**Exercise brief:** Return the data below exactly, minus the pictures.

**Source texts of formatted documents:**
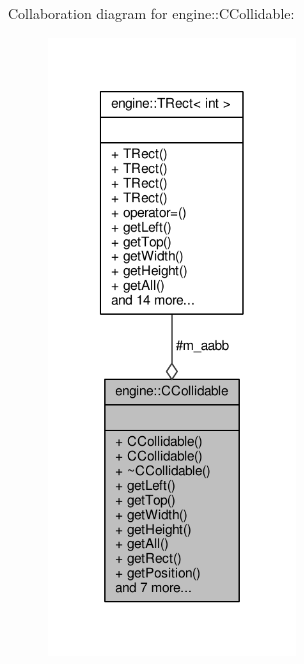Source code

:Collaboration diagram for engine\-:\-:C\-Collidable\-:\nopagebreak
\begin{figure}[H]
\begin{center}
\leavevmode
\includegraphics[width=186pt]{classengine_1_1CCollidable__coll__graph}
\end{center}
\end{figure}

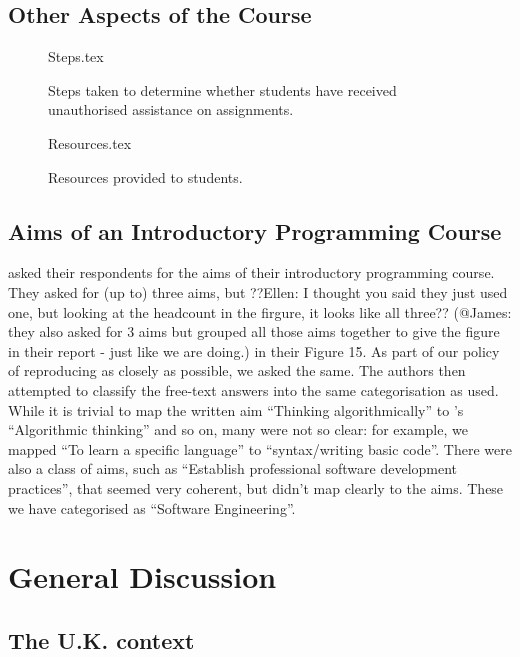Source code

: \documentclass{sig-alternate}
\begin{document}
\subsection{Other Aspects of the Course}

\begin{figure}
\begin{center}
{Steps.tex}
\end{center}
\caption{Steps taken to determine whether students have received unauthorised assistance on assignments.}
\end{figure}

\begin{figure}
\begin{center}
{Resources.tex}
\end{center}
\caption{Resources provided to students.}
\end{figure}
\subsection{Aims of an Introductory Programming Course}
 \cite{mason+cooper:2014} asked their respondents for the aims of their introductory programming course. They asked for (up to) three aims, but ??Ellen: I thought you said they just used one, but looking at the headcount in the firgure, it looks like all three?? (@James: they also asked for 3 aims but grouped all those aims together to give the figure in their report - just like we are doing.) in their Figure 15. As part of our policy of reproducing  \cite{mason+cooper:2014} as closely as possible, we asked the same. The authors then attempted to classify the free-text answers into the same categorisation as  \cite{mason+cooper:2014} used. While it is trivial to map the written aim ``Thinking algorithmically'' to \cite{mason+cooper:2014}'s ``Algorithmic thinking'' and so on, many were not so clear: for example, we mapped ``To learn a specific language'' to ``syntax/writing basic code''. There were also a class of aims, such as ``Establish professional software development practices'', that seemed very coherent, but didn't map clearly to the \cite{mason+cooper:2014} aims. These we have categorised as ``Software Engineering''.

\section{General Discussion}\label{discussion}

\subsection{The U.K. context}
\end{document}
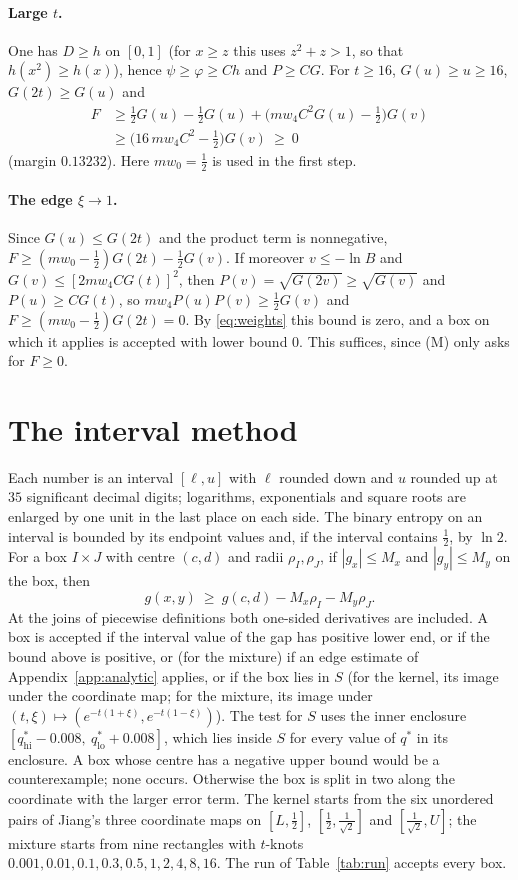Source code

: \documentclass[aps,prd,twocolumn,superscriptaddress,nofootinbib,longbibliography,floatfix,amsmath,amssymb,10pt]{revtex4-2}
\theoremstyle{plain}
\theoremstyle{definition}
\theoremstyle{plain}
\newcommand{\qs}{q^{*}}
\begin{document}
\paragraph*{Large $t$.} One has $D\ge h$ on $[0,1]$ (for $x\ge z$ this uses $z^2+z>1$, so that $h(x^2)\ge h(x)$), hence $\psi\ge\varphi\ge Ch$ and $P\ge CG$. For $t\ge 16$, $G(u)\ge u\ge 16$, $G(2t)\ge G(u)$ and
\begin{align*}
F&\ge\tfrac12G(u)-\tfrac12G(u)+\bigl(mw_4C^2G(u)-\tfrac12\bigr)G(v)\\
&\ge\bigl(16\,mw_4C^2-\tfrac12\bigr)G(v)\ \ge\ 0
\end{align*}
(margin $0.13232$). Here $mw_0=\frac12$ is used in the first step.

\paragraph*{The edge $\xi\to1$.} Since $G(u)\le G(2t)$ and the product term is nonnegative, $F\ge(mw_0-\frac12)G(2t)-\frac12G(v)$. If moreover $v\le-\ln B$ and $G(v)\le[2mw_4CG(t)]^2$, then $P(v)=\sqrt{G(2v)}\ge\sqrt{G(v)}$ and $P(u)\ge CG(t)$, so $mw_4P(u)P(v)\ge\frac12G(v)$ and $F\ge(mw_0-\frac12)G(2t)=0$. By \eqref{eq:weights} this bound is zero, and a box on which it applies is accepted with lower bound $0$. This suffices, since (M) only asks for $F\ge 0$.

\section{The interval method}\label{app:interval}

Each number is an interval $[\ell,u]$ with $\ell$ rounded down and $u$ rounded up at $35$ significant decimal digits; logarithms, exponentials and square roots are enlarged by one unit in the last place on each side. The binary entropy on an interval is bounded by its endpoint values and, if the interval contains $\frac12$, by $\ln 2$. For a box $I\times J$ with centre $(c,d)$ and radii $\rho_I,\rho_J$, if $|g_x|\le M_x$ and $|g_y|\le M_y$ on the box, then
\[
g(x,y)\ \ge\ g(c,d)-M_x\rho_I-M_y\rho_J .
\]
At the joins of piecewise definitions both one-sided derivatives are included. A box is accepted if the interval value of the gap has positive lower end, or if the bound above is positive, or (for the mixture) if an edge estimate of Appendix~\ref{app:analytic} applies, or if the box lies in $S$ (for the kernel, its image under the coordinate map; for the mixture, its image under $(t,\xi)\mapsto(e^{-t(1+\xi)},e^{-t(1-\xi)})$). The test for $S$ uses the inner enclosure $[\qs_{\mathrm{hi}}-0.008,\ \qs_{\mathrm{lo}}+0.008]$, which lies inside $S$ for every value of $\qs$ in its enclosure. A box whose centre has a negative upper bound would be a counterexample; none occurs. Otherwise the box is split in two along the coordinate with the larger error term. The kernel starts from the six unordered pairs of Jiang's three coordinate maps on $[L,\frac12]$, $[\frac12,\frac1{\sqrt2}]$ and $[\frac1{\sqrt2},U]$; the mixture starts from nine rectangles with $t$-knots $0.001,0.01,0.1,0.3,0.5,1,2,4,8,16$. The run of Table~\ref{tab:run} accepts every box.
\end{document}
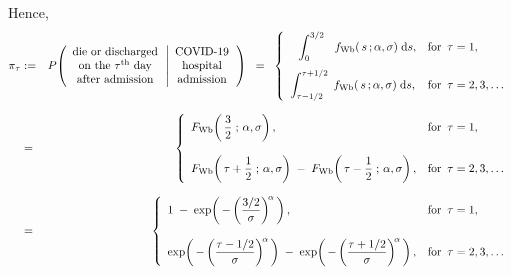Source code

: Hence,
\begin{eqnarray*}
\pi_{\tau}
& := &
	P\!\left(
		\begin{array}{c}
			\textnormal{die or discharged}
			\\
			\textnormal{on the $\tau^{\textnormal{th}}$ day}
			\\
			\textnormal{after admission}
			\end{array}
		\left\vert
		\begin{array}{c}
			\textnormal{COVID-19}
			\\
			\textnormal{hospital}
			\\
			\textnormal{admission}
			\end{array}
			\right.
		\right)
\;\; = \;\;
	\left\{\begin{array}{ll}
		{\color{white}..}\displaystyle\int_{0}^{3/2}\,{\color{white}..}f_{\textnormal{Wb}}(\,s\,;\alpha,\sigma) \;\d s,
		& \textnormal{for \,$\tau = 1$},
		\\
		\overset{{\color{white}1}}{\displaystyle\int_{\tau-1/2}^{\tau+1/2}\; f_{\textnormal{Wb}}(\,s\,;\alpha,\sigma) \;\d s},
		& \textnormal{for \,$\tau = 2,3,\ldots$}
		\end{array}\right.
\\
& = &
	\overset{{\color{white}1}}{\left\{\begin{array}{ll}
		F_{\textnormal{Wb}}\!\left(\,\dfrac{3}{2}\;;\,\alpha,\sigma\right),
		& \textnormal{for \,$\tau = 1$},
		\\ \\
		F_{\textnormal{Wb}}\!\left(\,\tau+\dfrac{1}{2}\;;\,\alpha,\sigma\right)
		\; - \;
		F_{\textnormal{Wb}}\!\left(\,\tau-\dfrac{1}{2}\;;\,\alpha,\sigma\right),
		& \textnormal{for \,$\tau = 2,3,\ldots$}
		\end{array}\right.}
\\
& = &
	\overset{{\color{white}1}}{\left\{\begin{array}{ll}
		1 \; - \; \exp\!\left(\,-\left(\dfrac{3/2}{\sigma}\right)^{\!\alpha}\,\right),
		& \textnormal{for \,$\tau = 1$},
		\\ \\
		\exp\!\left(\,-\left(\dfrac{\tau-1/2}{\sigma}\right)^{\!\alpha}\,\right)
		\; - \;
		\exp\!\left(\,-\left(\dfrac{\tau+1/2}{\sigma}\right)^{\!\alpha}\,\right),
		& \textnormal{for \,$\tau = 2,3,\ldots$}
		\end{array}\right.}
\end{eqnarray*}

**Exercise response:**
Source code

:Collaboration diagram for engine\-:\-:C\-Collidable\-:\nopagebreak
\begin{figure}[H]
\begin{center}
\leavevmode
\includegraphics[width=186pt]{classengine_1_1CCollidable__coll__graph}
\end{center}
\end{figure}

Source code

: \documentclass{sig-alternate}
\begin{document}
\subsection{Other Aspects of the Course}

\begin{figure}
\begin{center}
{Steps.tex}
\end{center}
\caption{Steps taken to determine whether students have received unauthorised assistance on assignments.}
\end{figure}

\begin{figure}
\begin{center}
{Resources.tex}
\end{center}
\caption{Resources provided to students.}
\end{figure}
\subsection{Aims of an Introductory Programming Course}
 \cite{mason+cooper:2014} asked their respondents for the aims of their introductory programming course. They asked for (up to) three aims, but ??Ellen: I thought you said they just used one, but looking at the headcount in the firgure, it looks like all three?? (@James: they also asked for 3 aims but grouped all those aims together to give the figure in their report - just like we are doing.) in their Figure 15. As part of our policy of reproducing  \cite{mason+cooper:2014} as closely as possible, we asked the same. The authors then attempted to classify the free-text answers into the same categorisation as  \cite{mason+cooper:2014} used. While it is trivial to map the written aim ``Thinking algorithmically'' to \cite{mason+cooper:2014}'s ``Algorithmic thinking'' and so on, many were not so clear: for example, we mapped ``To learn a specific language'' to ``syntax/writing basic code''. There were also a class of aims, such as ``Establish professional software development practices'', that seemed very coherent, but didn't map clearly to the \cite{mason+cooper:2014} aims. These we have categorised as ``Software Engineering''.

\section{General Discussion}\label{discussion}

\subsection{The U.K. context}
\end{document}
Source code

: \documentclass[aps,prd,twocolumn,superscriptaddress,nofootinbib,longbibliography,floatfix,amsmath,amssymb,10pt]{revtex4-2}
\theoremstyle{plain}
\theoremstyle{definition}
\theoremstyle{plain}
\newcommand{\qs}{q^{*}}
\begin{document}
\paragraph*{Large $t$.} One has $D\ge h$ on $[0,1]$ (for $x\ge z$ this uses $z^2+z>1$, so that $h(x^2)\ge h(x)$), hence $\psi\ge\varphi\ge Ch$ and $P\ge CG$. For $t\ge 16$, $G(u)\ge u\ge 16$, $G(2t)\ge G(u)$ and
\begin{align*}
F&\ge\tfrac12G(u)-\tfrac12G(u)+\bigl(mw_4C^2G(u)-\tfrac12\bigr)G(v)\\
&\ge\bigl(16\,mw_4C^2-\tfrac12\bigr)G(v)\ \ge\ 0
\end{align*}
(margin $0.13232$). Here $mw_0=\frac12$ is used in the first step.

\paragraph*{The edge $\xi\to1$.} Since $G(u)\le G(2t)$ and the product term is nonnegative, $F\ge(mw_0-\frac12)G(2t)-\frac12G(v)$. If moreover $v\le-\ln B$ and $G(v)\le[2mw_4CG(t)]^2$, then $P(v)=\sqrt{G(2v)}\ge\sqrt{G(v)}$ and $P(u)\ge CG(t)$, so $mw_4P(u)P(v)\ge\frac12G(v)$ and $F\ge(mw_0-\frac12)G(2t)=0$. By \eqref{eq:weights} this bound is zero, and a box on which it applies is accepted with lower bound $0$. This suffices, since (M) only asks for $F\ge 0$.

\section{The interval method}\label{app:interval}

Each number is an interval $[\ell,u]$ with $\ell$ rounded down and $u$ rounded up at $35$ significant decimal digits; logarithms, exponentials and square roots are enlarged by one unit in the last place on each side. The binary entropy on an interval is bounded by its endpoint values and, if the interval contains $\frac12$, by $\ln 2$. For a box $I\times J$ with centre $(c,d)$ and radii $\rho_I,\rho_J$, if $|g_x|\le M_x$ and $|g_y|\le M_y$ on the box, then
\[
g(x,y)\ \ge\ g(c,d)-M_x\rho_I-M_y\rho_J .
\]
At the joins of piecewise definitions both one-sided derivatives are included. A box is accepted if the interval value of the gap has positive lower end, or if the bound above is positive, or (for the mixture) if an edge estimate of Appendix~\ref{app:analytic} applies, or if the box lies in $S$ (for the kernel, its image under the coordinate map; for the mixture, its image under $(t,\xi)\mapsto(e^{-t(1+\xi)},e^{-t(1-\xi)})$). The test for $S$ uses the inner enclosure $[\qs_{\mathrm{hi}}-0.008,\ \qs_{\mathrm{lo}}+0.008]$, which lies inside $S$ for every value of $\qs$ in its enclosure. A box whose centre has a negative upper bound would be a counterexample; none occurs. Otherwise the box is split in two along the coordinate with the larger error term. The kernel starts from the six unordered pairs of Jiang's three coordinate maps on $[L,\frac12]$, $[\frac12,\frac1{\sqrt2}]$ and $[\frac1{\sqrt2},U]$; the mixture starts from nine rectangles with $t$-knots $0.001,0.01,0.1,0.3,0.5,1,2,4,8,16$. The run of Table~\ref{tab:run} accepts every box.
\end{document}
Source code

: Hence,
\begin{eqnarray*}
\pi_{\tau}
& := &
	P\!\left(
		\begin{array}{c}
			\textnormal{die or discharged}
			\\
			\textnormal{on the $\tau^{\textnormal{th}}$ day}
			\\
			\textnormal{after admission}
			\end{array}
		\left\vert
		\begin{array}{c}
			\textnormal{COVID-19}
			\\
			\textnormal{hospital}
			\\
			\textnormal{admission}
			\end{array}
			\right.
		\right)
\;\; = \;\;
	\left\{\begin{array}{ll}
		{\color{white}..}\displaystyle\int_{0}^{3/2}\,{\color{white}..}f_{\textnormal{Wb}}(\,s\,;\alpha,\sigma) \;\d s,
		& \textnormal{for \,$\tau = 1$},
		\\
		\overset{{\color{white}1}}{\displaystyle\int_{\tau-1/2}^{\tau+1/2}\; f_{\textnormal{Wb}}(\,s\,;\alpha,\sigma) \;\d s},
		& \textnormal{for \,$\tau = 2,3,\ldots$}
		\end{array}\right.
\\
& = &
	\overset{{\color{white}1}}{\left\{\begin{array}{ll}
		F_{\textnormal{Wb}}\!\left(\,\dfrac{3}{2}\;;\,\alpha,\sigma\right),
		& \textnormal{for \,$\tau = 1$},
		\\ \\
		F_{\textnormal{Wb}}\!\left(\,\tau+\dfrac{1}{2}\;;\,\alpha,\sigma\right)
		\; - \;
		F_{\textnormal{Wb}}\!\left(\,\tau-\dfrac{1}{2}\;;\,\alpha,\sigma\right),
		& \textnormal{for \,$\tau = 2,3,\ldots$}
		\end{array}\right.}
\\
& = &
	\overset{{\color{white}1}}{\left\{\begin{array}{ll}
		1 \; - \; \exp\!\left(\,-\left(\dfrac{3/2}{\sigma}\right)^{\!\alpha}\,\right),
		& \textnormal{for \,$\tau = 1$},
		\\ \\
		\exp\!\left(\,-\left(\dfrac{\tau-1/2}{\sigma}\right)^{\!\alpha}\,\right)
		\; - \;
		\exp\!\left(\,-\left(\dfrac{\tau+1/2}{\sigma}\right)^{\!\alpha}\,\right),
		& \textnormal{for \,$\tau = 2,3,\ldots$}
		\end{array}\right.}
\end{eqnarray*}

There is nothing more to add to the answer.